[Start of Attachment]

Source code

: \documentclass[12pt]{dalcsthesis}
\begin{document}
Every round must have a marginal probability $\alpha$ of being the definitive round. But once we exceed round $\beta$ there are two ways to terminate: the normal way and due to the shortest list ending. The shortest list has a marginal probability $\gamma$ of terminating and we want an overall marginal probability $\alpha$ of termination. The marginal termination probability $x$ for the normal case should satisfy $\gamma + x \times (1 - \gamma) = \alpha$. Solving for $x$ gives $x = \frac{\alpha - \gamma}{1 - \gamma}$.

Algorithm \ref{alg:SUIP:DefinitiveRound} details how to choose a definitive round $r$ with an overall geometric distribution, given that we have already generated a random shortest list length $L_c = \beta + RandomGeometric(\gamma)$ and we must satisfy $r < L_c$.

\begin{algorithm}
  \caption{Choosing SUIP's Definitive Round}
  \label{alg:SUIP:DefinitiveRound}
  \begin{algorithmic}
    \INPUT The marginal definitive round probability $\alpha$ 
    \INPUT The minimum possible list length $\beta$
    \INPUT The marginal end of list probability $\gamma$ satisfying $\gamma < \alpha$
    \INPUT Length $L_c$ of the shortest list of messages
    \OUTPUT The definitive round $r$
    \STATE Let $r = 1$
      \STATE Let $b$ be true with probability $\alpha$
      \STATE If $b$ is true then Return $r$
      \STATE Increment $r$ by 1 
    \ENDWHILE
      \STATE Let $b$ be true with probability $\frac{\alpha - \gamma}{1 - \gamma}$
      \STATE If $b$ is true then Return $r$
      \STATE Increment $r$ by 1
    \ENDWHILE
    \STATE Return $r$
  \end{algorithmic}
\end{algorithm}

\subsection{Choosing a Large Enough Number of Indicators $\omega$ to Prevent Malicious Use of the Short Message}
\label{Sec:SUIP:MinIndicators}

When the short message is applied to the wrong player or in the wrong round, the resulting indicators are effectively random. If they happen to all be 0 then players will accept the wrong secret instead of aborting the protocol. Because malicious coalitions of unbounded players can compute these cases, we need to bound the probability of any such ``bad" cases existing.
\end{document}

[End of Attachment]

Action item:
Across the entries above, work out the count of lines that hold the word "marginal", and state that number alone.

Your solution:
3